“Art is not what you see, but what you make others see.” So said Edgar Degas, French Impressionist (who preferred the label “realist”).
My daughter is a photographer, and can’t understand why people label her “artsy.” She just likes to take pictures. (She also prefers the label, realist.) Yet one of our favorite places to go is Chicago’s Art Institute–an artsy place to hang out. Two days ago, we made a trek to the city one last time before she leaves for college, and that was of course where we ended up. She found the Degas quote on a t-shirt in the gift shop.
She, my first born, is leaving for college. Many might ask her what she’s learned from being in our family. but I prefer to ponder: what have I learned from 18 years with this feisty, strong-willed, bright little girl who is now a young woman?
I have learned to see. She has made me see things differently, notice what I would ordinarily pass by.
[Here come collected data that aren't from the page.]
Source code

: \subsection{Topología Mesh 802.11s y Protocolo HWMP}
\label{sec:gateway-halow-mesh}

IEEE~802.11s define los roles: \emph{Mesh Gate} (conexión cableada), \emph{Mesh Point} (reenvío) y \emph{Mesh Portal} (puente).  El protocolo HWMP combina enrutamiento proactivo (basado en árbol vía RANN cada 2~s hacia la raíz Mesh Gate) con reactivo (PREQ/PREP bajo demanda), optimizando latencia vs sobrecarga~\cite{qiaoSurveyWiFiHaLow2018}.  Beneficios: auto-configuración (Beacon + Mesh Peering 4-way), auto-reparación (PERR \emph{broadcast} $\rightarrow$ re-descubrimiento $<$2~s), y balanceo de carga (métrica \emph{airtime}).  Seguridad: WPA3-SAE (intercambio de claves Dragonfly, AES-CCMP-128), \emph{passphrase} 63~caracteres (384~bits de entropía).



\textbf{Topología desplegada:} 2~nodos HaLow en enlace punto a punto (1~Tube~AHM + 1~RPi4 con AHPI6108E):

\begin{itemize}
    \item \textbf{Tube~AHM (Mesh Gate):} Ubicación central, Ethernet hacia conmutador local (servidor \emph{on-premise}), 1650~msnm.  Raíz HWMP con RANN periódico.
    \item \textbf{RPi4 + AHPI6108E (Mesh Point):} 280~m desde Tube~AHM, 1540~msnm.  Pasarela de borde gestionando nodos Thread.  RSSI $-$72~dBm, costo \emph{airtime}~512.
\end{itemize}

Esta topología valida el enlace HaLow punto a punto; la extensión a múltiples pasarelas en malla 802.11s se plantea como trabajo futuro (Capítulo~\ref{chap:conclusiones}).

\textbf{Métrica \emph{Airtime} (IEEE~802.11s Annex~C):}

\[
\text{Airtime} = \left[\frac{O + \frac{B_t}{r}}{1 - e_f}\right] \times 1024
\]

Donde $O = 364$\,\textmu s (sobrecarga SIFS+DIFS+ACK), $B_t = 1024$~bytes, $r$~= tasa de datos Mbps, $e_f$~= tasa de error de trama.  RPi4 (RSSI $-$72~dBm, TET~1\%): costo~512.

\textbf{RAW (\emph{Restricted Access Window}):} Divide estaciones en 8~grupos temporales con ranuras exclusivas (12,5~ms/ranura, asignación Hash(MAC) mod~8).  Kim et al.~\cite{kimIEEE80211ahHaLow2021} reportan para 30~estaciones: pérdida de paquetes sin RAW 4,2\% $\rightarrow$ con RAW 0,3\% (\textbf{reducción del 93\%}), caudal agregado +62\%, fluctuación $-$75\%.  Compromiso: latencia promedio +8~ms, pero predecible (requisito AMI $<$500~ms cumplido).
In a way, that’s what God does: he makes us see. Once blind, now seeing. The scales fall from our eyes when grace provides a new perspective. And I think that certain people are good at being Jesus to the rest of us–not because they give us all the right answers or are perfect, but because they help us to see. By sharing a new perspective, they bring clarity not just to themselves but to the people around them.
Do you know anyone who helps you to see? do you do that for anyone?
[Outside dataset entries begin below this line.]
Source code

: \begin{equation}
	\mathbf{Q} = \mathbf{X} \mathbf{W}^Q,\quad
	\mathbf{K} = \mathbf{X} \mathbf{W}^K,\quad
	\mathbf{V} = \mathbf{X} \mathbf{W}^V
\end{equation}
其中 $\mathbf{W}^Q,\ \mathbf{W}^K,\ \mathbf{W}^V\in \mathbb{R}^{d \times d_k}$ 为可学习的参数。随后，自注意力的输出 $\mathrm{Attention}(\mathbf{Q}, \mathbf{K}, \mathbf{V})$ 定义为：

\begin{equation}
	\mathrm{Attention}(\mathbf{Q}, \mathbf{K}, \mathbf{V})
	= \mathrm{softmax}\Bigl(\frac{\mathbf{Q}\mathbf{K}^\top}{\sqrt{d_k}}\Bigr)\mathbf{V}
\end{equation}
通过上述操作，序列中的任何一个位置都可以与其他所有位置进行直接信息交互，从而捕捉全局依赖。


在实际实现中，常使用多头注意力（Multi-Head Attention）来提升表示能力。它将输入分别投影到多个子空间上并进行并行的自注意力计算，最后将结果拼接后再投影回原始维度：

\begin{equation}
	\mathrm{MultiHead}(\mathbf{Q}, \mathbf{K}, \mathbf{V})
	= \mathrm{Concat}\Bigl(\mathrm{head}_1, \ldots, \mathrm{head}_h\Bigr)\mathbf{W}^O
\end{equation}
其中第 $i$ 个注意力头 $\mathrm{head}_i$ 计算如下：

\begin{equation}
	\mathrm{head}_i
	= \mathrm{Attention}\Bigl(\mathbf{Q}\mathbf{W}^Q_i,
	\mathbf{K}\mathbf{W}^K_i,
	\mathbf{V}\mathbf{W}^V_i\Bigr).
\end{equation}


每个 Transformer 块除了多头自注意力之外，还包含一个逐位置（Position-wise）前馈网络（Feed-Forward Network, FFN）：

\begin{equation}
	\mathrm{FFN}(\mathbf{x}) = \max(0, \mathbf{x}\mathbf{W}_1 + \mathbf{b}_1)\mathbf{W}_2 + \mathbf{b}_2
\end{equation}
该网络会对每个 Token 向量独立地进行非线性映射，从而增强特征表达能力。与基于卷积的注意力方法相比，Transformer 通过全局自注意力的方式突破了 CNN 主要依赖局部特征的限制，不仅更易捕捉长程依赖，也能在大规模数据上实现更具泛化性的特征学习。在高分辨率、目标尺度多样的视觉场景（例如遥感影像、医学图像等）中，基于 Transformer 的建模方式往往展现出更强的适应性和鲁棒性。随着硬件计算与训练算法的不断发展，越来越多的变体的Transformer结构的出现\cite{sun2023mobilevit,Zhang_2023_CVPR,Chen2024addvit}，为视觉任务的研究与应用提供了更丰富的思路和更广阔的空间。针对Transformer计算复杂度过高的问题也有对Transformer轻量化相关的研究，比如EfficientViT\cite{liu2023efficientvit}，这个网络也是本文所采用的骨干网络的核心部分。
For example: I drove us through Chicago’s Loop on our way to the museum. The iconic, stereotypical photo of the “el” tracks in Chicago looks like this:
You’ve probably seen similar shots in movies or television shows set in Chicago. As I drove beneath the tracks, which run right over the street, my daughter snapped this photo, making me see tracks and adjacent buildings from a completely new perspective:
Where, in your life, do you need a new perspective? And what are you doing, not just to see, but to help others see?